* _Dataset entries_:
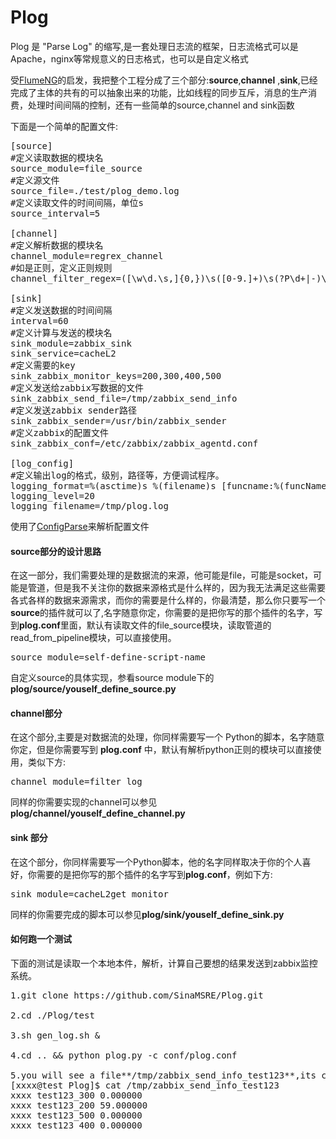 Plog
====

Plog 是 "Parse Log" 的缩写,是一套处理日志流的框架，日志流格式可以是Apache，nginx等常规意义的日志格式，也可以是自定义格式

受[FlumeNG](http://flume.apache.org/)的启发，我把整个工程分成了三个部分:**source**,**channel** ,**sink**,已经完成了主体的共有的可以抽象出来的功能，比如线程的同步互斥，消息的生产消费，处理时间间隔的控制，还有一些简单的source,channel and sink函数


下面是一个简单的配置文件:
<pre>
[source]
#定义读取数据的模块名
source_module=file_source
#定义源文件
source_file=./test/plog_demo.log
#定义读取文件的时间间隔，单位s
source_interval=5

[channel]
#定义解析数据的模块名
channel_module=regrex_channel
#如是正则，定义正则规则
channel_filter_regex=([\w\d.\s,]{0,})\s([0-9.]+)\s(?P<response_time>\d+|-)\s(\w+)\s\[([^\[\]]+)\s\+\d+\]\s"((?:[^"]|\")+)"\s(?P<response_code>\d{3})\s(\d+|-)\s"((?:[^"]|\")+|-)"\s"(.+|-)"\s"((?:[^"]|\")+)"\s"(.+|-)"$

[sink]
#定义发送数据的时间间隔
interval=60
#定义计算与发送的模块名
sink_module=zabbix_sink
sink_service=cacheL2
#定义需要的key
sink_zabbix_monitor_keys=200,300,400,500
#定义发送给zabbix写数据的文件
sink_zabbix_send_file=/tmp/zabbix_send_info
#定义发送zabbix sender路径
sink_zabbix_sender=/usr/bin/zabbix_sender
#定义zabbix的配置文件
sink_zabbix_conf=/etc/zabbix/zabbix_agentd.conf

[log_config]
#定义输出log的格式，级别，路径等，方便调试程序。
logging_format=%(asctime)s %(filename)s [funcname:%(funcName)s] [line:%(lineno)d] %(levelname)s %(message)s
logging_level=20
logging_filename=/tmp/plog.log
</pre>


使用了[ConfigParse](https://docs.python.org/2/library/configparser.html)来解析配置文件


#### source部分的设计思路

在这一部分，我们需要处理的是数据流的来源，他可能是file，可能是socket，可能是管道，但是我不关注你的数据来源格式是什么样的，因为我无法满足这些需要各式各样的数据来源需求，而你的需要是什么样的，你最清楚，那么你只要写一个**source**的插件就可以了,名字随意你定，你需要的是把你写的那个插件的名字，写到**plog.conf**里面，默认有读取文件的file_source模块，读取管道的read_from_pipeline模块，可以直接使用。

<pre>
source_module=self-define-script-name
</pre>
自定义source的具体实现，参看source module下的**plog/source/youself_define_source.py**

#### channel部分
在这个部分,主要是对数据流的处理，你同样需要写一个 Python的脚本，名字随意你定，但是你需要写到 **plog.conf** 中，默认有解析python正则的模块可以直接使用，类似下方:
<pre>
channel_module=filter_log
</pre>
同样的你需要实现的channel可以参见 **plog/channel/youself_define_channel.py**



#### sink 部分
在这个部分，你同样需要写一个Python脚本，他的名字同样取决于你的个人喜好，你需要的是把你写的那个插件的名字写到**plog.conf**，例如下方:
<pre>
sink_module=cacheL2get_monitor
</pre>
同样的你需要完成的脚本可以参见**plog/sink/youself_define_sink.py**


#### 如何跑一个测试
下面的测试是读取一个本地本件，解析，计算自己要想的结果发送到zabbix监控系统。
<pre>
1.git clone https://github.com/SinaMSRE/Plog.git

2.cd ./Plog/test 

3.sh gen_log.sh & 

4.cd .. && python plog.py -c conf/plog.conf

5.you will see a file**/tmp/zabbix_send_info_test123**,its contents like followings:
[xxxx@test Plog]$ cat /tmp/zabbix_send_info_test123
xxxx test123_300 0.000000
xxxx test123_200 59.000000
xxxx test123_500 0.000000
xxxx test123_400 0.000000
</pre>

* _ACTION ITEM_: Omit every picture, and otherwise quote the entries exactly.

* _WRITTEN ANSWER_:
 Plog
====

Plog 是 "Parse Log" 的缩写,是一套处理日志流的框架，日志流格式可以是Apache，nginx等常规意义的日志格式，也可以是自定义格式

受[FlumeNG](http://flume.apache.org/)的启发，我把整个工程分成了三个部分:**source**,**channel** ,**sink**,已经完成了主体的共有的可以抽象出来的功能，比如线程的同步互斥，消息的生产消费，处理时间间隔的控制，还有一些简单的source,channel and sink函数


下面是一个简单的配置文件:
<pre>
[source]
#定义读取数据的模块名
source_module=file_source
#定义源文件
source_file=./test/plog_demo.log
#定义读取文件的时间间隔，单位s
source_interval=5

[channel]
#定义解析数据的模块名
channel_module=regrex_channel
#如是正则，定义正则规则
channel_filter_regex=([\w\d.\s,]{0,})\s([0-9.]+)\s(?P<response_time>\d+|-)\s(\w+)\s\[([^\[\]]+)\s\+\d+\]\s"((?:[^"]|\")+)"\s(?P<response_code>\d{3})\s(\d+|-)\s"((?:[^"]|\")+|-)"\s"(.+|-)"\s"((?:[^"]|\")+)"\s"(.+|-)"$

[sink]
#定义发送数据的时间间隔
interval=60
#定义计算与发送的模块名
sink_module=zabbix_sink
sink_service=cacheL2
#定义需要的key
sink_zabbix_monitor_keys=200,300,400,500
#定义发送给zabbix写数据的文件
sink_zabbix_send_file=/tmp/zabbix_send_info
#定义发送zabbix sender路径
sink_zabbix_sender=/usr/bin/zabbix_sender
#定义zabbix的配置文件
sink_zabbix_conf=/etc/zabbix/zabbix_agentd.conf

[log_config]
#定义输出log的格式，级别，路径等，方便调试程序。
logging_format=%(asctime)s %(filename)s [funcname:%(funcName)s] [line:%(lineno)d] %(levelname)s %(message)s
logging_level=20
logging_filename=/tmp/plog.log
</pre>


使用了[ConfigParse](https://docs.python.org/2/library/configparser.html)来解析配置文件


#### source部分的设计思路

在这一部分，我们需要处理的是数据流的来源，他可能是file，可能是socket，可能是管道，但是我不关注你的数据来源格式是什么样的，因为我无法满足这些需要各式各样的数据来源需求，而你的需要是什么样的，你最清楚，那么你只要写一个**source**的插件就可以了,名字随意你定，你需要的是把你写的那个插件的名字，写到**plog.conf**里面，默认有读取文件的file_source模块，读取管道的read_from_pipeline模块，可以直接使用。

<pre>
source_module=self-define-script-name
</pre>
自定义source的具体实现，参看source module下的**plog/source/youself_define_source.py**

#### channel部分
在这个部分,主要是对数据流的处理，你同样需要写一个 Python的脚本，名字随意你定，但是你需要写到 **plog.conf** 中，默认有解析python正则的模块可以直接使用，类似下方:
<pre>
channel_module=filter_log
</pre>
同样的你需要实现的channel可以参见 **plog/channel/youself_define_channel.py**



#### sink 部分
在这个部分，你同样需要写一个Python脚本，他的名字同样取决于你的个人喜好，你需要的是把你写的那个插件的名字写到**plog.conf**，例如下方:
<pre>
sink_module=cacheL2get_monitor
</pre>
同样的你需要完成的脚本可以参见**plog/sink/youself_define_sink.py**


#### 如何跑一个测试
下面的测试是读取一个本地本件，解析，计算自己要想的结果发送到zabbix监控系统。
<pre>
1.git clone https://github.com/SinaMSRE/Plog.git

2.cd ./Plog/test 

3.sh gen_log.sh & 

4.cd .. && python plog.py -c conf/plog.conf

5.you will see a file**/tmp/zabbix_send_info_test123**,its contents like followings:
[xxxx@test Plog]$ cat /tmp/zabbix_send_info_test123
xxxx test123_300 0.000000
xxxx test123_200 59.000000
xxxx test123_500 0.000000
xxxx test123_400 0.000000
</pre>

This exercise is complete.